=== Task description ===
Text only, exactly as given: reproduce the entries below without their pictures.

*** Opening of Data provided ***

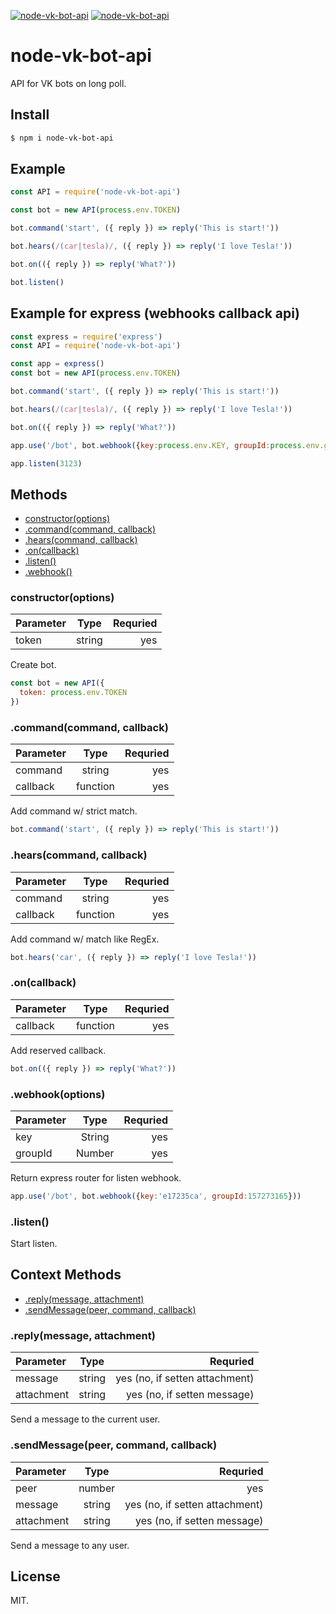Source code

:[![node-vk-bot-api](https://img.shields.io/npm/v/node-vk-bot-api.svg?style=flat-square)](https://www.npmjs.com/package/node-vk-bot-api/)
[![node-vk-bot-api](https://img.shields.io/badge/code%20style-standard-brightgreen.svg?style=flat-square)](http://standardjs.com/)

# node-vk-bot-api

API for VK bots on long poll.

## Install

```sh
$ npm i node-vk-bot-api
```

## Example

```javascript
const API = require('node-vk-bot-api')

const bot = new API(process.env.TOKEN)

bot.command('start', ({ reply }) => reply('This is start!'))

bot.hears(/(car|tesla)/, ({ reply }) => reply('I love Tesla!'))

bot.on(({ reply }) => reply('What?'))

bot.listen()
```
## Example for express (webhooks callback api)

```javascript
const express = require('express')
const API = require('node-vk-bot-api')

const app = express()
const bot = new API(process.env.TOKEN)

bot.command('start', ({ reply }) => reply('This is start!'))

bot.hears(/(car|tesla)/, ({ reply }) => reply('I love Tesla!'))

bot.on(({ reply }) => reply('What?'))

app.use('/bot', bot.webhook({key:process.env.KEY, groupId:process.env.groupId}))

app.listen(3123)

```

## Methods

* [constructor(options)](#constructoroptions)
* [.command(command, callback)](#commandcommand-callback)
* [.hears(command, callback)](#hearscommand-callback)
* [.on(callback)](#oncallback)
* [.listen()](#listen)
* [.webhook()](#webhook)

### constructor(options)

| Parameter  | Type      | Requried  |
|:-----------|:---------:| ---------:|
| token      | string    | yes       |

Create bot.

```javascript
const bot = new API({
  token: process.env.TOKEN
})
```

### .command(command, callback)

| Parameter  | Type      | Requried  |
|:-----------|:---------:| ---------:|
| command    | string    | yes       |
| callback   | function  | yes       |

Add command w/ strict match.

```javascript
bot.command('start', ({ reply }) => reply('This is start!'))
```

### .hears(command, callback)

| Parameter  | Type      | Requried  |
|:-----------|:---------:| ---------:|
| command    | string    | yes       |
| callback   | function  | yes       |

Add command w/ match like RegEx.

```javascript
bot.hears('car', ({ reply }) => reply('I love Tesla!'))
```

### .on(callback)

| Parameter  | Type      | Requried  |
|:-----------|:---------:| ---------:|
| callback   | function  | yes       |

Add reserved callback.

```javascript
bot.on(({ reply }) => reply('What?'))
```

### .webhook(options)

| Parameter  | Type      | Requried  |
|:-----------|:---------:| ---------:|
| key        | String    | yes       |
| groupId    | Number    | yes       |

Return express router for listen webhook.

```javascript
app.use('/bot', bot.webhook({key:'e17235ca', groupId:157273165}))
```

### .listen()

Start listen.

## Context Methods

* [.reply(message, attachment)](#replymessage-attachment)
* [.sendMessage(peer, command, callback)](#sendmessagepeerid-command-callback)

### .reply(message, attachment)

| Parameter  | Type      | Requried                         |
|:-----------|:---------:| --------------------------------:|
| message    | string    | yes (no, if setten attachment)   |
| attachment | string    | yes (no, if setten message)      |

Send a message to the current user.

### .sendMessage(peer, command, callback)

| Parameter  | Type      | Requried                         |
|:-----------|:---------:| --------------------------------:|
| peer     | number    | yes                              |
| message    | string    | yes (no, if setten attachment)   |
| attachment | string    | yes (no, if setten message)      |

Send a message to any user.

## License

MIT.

*** Close of Data provided ***

=== Response ===
Source code

:[![node-vk-bot-api](https://img.shields.io/npm/v/node-vk-bot-api.svg?style=flat-square)](https://www.npmjs.com/package/node-vk-bot-api/)
[![node-vk-bot-api](https://img.shields.io/badge/code%20style-standard-brightgreen.svg?style=flat-square)](http://standardjs.com/)

# node-vk-bot-api

API for VK bots on long poll.

## Install

```sh
$ npm i node-vk-bot-api
```

## Example

```javascript
const API = require('node-vk-bot-api')

const bot = new API(process.env.TOKEN)

bot.command('start', ({ reply }) => reply('This is start!'))

bot.hears(/(car|tesla)/, ({ reply }) => reply('I love Tesla!'))

bot.on(({ reply }) => reply('What?'))

bot.listen()
```
## Example for express (webhooks callback api)

```javascript
const express = require('express')
const API = require('node-vk-bot-api')

const app = express()
const bot = new API(process.env.TOKEN)

bot.command('start', ({ reply }) => reply('This is start!'))

bot.hears(/(car|tesla)/, ({ reply }) => reply('I love Tesla!'))

bot.on(({ reply }) => reply('What?'))

app.use('/bot', bot.webhook({key:process.env.KEY, groupId:process.env.groupId}))

app.listen(3123)

```

## Methods

* [constructor(options)](#constructoroptions)
* [.command(command, callback)](#commandcommand-callback)
* [.hears(command, callback)](#hearscommand-callback)
* [.on(callback)](#oncallback)
* [.listen()](#listen)
* [.webhook()](#webhook)

### constructor(options)

| Parameter  | Type      | Requried  |
|:-----------|:---------:| ---------:|
| token      | string    | yes       |

Create bot.

```javascript
const bot = new API({
  token: process.env.TOKEN
})
```

### .command(command, callback)

| Parameter  | Type      | Requried  |
|:-----------|:---------:| ---------:|
| command    | string    | yes       |
| callback   | function  | yes       |

Add command w/ strict match.

```javascript
bot.command('start', ({ reply }) => reply('This is start!'))
```

### .hears(command, callback)

| Parameter  | Type      | Requried  |
|:-----------|:---------:| ---------:|
| command    | string    | yes       |
| callback   | function  | yes       |

Add command w/ match like RegEx.

```javascript
bot.hears('car', ({ reply }) => reply('I love Tesla!'))
```

### .on(callback)

| Parameter  | Type      | Requried  |
|:-----------|:---------:| ---------:|
| callback   | function  | yes       |

Add reserved callback.

```javascript
bot.on(({ reply }) => reply('What?'))
```

### .webhook(options)

| Parameter  | Type      | Requried  |
|:-----------|:---------:| ---------:|
| key        | String    | yes       |
| groupId    | Number    | yes       |

Return express router for listen webhook.

```javascript
app.use('/bot', bot.webhook({key:'e17235ca', groupId:157273165}))
```

### .listen()

Start listen.

## Context Methods

* [.reply(message, attachment)](#replymessage-attachment)
* [.sendMessage(peer, command, callback)](#sendmessagepeerid-command-callback)

### .reply(message, attachment)

| Parameter  | Type      | Requried                         |
|:-----------|:---------:| --------------------------------:|
| message    | string    | yes (no, if setten attachment)   |
| attachment | string    | yes (no, if setten message)      |

Send a message to the current user.

### .sendMessage(peer, command, callback)

| Parameter  | Type      | Requried                         |
|:-----------|:---------:| --------------------------------:|
| peer     | number    | yes                              |
| message    | string    | yes (no, if setten attachment)   |
| attachment | string    | yes (no, if setten message)      |

Send a message to any user.

## License

MIT.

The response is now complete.